## Work to be completed
Look in the material below for the line with "polarization notation, with" and the line with "The same assertion", then set down exactly those two lines and all lines between, nothing more.

## Working data
+++++

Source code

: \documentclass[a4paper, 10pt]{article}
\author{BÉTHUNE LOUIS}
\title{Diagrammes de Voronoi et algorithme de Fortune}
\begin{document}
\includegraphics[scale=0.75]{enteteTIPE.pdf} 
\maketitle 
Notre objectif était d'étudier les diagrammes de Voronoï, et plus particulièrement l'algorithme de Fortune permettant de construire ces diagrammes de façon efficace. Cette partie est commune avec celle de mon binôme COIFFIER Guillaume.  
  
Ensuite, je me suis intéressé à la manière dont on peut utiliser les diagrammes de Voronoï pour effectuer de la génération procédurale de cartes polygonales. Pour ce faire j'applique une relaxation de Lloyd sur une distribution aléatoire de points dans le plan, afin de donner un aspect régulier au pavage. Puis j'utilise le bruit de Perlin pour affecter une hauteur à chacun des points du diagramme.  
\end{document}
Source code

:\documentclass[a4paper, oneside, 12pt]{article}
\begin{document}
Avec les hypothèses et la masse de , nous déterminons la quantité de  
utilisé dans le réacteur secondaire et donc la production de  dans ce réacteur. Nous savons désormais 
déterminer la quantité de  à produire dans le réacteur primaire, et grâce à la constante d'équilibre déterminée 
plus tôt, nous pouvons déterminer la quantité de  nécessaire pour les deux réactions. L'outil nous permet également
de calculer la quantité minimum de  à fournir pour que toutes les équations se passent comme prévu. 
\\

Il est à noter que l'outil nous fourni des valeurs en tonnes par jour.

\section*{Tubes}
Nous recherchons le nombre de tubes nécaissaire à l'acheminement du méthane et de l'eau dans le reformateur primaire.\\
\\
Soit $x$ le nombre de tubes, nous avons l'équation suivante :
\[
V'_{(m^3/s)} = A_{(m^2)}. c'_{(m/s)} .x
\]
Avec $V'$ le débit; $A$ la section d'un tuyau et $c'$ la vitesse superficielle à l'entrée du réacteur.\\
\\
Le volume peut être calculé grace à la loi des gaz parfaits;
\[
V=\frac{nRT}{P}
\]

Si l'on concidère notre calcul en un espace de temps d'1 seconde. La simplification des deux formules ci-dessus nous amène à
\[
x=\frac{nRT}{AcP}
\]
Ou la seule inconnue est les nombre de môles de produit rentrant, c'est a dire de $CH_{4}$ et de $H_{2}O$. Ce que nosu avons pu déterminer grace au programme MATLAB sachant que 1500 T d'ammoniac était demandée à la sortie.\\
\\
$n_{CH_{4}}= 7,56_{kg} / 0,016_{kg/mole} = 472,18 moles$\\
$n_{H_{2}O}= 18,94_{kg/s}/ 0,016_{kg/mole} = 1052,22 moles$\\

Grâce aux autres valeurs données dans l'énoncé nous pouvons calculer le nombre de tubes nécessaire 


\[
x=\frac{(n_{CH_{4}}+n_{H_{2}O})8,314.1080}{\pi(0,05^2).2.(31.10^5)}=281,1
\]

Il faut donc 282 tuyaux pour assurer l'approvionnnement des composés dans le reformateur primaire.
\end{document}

+++++

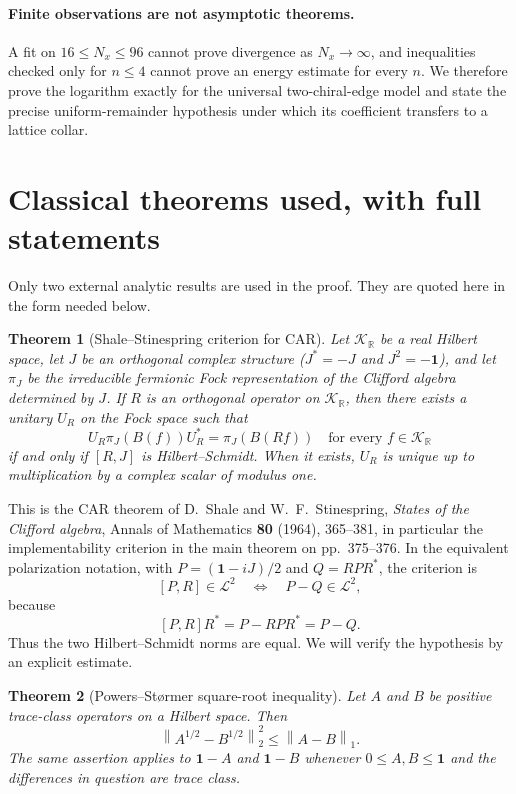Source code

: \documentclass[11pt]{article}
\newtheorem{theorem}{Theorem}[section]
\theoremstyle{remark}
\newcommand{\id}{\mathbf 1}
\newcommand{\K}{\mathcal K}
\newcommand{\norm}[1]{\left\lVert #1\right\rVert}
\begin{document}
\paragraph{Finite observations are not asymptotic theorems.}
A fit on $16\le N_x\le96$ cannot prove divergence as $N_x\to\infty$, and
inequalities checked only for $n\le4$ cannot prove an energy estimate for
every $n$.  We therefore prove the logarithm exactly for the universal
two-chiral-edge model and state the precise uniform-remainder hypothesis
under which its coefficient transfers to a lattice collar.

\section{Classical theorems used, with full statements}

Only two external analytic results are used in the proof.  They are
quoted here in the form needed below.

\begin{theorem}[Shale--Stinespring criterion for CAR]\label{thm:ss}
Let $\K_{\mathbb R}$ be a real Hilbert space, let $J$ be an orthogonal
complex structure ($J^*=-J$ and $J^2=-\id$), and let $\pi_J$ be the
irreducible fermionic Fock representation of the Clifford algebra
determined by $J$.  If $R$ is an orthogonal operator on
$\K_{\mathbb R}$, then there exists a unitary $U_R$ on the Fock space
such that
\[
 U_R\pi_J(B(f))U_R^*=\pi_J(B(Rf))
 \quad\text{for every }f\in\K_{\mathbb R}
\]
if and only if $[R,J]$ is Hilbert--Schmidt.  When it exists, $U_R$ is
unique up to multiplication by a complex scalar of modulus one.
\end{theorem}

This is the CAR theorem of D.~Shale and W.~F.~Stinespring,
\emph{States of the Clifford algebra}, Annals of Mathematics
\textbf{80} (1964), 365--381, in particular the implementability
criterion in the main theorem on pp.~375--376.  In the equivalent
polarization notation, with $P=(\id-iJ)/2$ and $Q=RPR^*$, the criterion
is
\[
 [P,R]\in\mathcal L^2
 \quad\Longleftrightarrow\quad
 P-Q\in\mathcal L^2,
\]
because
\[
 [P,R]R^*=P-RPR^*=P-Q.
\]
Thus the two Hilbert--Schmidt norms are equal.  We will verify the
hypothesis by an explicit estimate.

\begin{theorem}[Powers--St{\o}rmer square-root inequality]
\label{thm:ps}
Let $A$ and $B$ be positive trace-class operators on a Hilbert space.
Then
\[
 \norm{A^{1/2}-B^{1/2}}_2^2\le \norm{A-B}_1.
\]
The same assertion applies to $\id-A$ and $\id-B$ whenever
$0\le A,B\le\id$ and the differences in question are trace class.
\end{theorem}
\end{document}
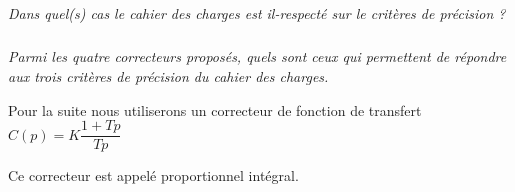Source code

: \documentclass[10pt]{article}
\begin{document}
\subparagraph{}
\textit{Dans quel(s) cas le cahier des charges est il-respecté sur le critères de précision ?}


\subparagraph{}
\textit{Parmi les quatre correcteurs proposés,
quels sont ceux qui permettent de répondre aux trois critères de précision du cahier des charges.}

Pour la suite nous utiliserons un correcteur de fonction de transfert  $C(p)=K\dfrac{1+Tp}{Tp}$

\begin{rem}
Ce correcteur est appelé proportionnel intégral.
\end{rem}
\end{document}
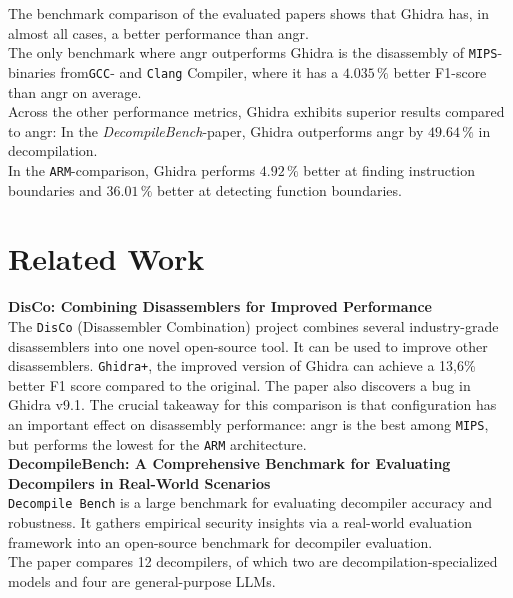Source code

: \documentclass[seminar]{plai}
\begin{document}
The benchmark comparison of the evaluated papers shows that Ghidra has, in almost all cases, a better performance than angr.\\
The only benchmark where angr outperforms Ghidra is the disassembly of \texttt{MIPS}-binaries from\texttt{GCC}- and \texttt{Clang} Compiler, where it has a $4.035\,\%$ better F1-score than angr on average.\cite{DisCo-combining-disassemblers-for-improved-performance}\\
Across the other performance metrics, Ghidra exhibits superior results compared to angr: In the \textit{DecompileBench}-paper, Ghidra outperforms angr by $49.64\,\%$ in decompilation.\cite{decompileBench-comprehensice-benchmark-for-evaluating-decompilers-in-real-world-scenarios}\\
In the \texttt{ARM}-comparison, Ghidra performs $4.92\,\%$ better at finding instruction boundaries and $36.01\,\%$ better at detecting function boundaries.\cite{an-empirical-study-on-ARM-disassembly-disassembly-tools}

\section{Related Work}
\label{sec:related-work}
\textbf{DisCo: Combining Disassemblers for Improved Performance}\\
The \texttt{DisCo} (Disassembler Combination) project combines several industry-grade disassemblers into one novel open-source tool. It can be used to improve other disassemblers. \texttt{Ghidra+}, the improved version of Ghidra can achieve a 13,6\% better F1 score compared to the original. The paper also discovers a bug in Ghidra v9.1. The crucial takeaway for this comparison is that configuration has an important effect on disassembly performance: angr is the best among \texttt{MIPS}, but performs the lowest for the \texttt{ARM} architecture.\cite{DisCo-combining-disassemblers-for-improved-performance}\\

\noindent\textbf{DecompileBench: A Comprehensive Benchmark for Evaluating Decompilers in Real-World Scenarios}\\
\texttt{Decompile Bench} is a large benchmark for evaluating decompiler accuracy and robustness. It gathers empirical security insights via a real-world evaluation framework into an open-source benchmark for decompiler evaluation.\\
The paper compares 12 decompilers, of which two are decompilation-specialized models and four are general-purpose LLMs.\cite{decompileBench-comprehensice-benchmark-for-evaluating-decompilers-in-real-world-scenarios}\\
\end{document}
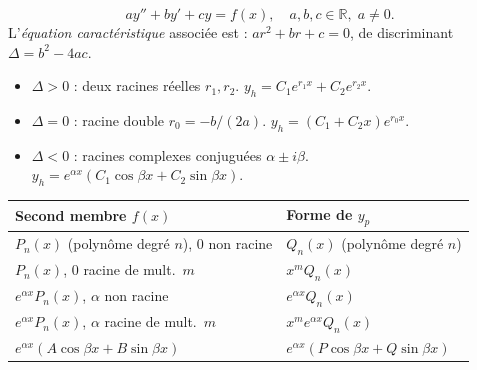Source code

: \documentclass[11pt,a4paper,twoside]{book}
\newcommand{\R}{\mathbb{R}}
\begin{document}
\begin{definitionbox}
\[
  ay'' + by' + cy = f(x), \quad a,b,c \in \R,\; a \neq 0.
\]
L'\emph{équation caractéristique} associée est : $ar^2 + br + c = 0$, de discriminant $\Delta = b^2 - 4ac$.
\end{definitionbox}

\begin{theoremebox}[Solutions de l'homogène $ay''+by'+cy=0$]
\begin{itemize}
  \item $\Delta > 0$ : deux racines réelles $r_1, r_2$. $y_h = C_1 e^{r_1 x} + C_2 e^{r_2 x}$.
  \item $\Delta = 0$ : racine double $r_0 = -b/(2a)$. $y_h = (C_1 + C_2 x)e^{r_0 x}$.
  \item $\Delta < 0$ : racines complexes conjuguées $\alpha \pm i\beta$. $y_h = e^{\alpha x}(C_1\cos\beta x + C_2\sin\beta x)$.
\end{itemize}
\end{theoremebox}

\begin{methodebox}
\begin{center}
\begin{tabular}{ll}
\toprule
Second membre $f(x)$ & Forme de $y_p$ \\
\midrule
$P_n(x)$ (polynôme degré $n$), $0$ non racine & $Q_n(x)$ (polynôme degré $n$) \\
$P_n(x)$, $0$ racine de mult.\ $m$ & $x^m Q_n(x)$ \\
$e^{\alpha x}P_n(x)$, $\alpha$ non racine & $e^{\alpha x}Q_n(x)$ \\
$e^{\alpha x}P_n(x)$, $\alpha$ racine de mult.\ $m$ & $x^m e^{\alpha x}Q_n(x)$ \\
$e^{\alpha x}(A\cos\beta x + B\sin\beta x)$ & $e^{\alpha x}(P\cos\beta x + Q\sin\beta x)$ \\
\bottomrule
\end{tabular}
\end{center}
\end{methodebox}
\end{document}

+++++

## Result of this task
polarization notation, with $P=(\id-iJ)/2$ and $Q=RPR^*$, the criterion
is
\[
 [P,R]\in\mathcal L^2
 \quad\Longleftrightarrow\quad
 P-Q\in\mathcal L^2,
\]
because
\[
 [P,R]R^*=P-RPR^*=P-Q.
\]
Thus the two Hilbert--Schmidt norms are equal.  We will verify the
hypothesis by an explicit estimate.

\begin{theorem}[Powers--St{\o}rmer square-root inequality]
\label{thm:ps}
Let $A$ and $B$ be positive trace-class operators on a Hilbert space.
Then
\[
 \norm{A^{1/2}-B^{1/2}}_2^2\le \norm{A-B}_1.
\]
The same assertion applies to $\id-A$ and $\id-B$ whenever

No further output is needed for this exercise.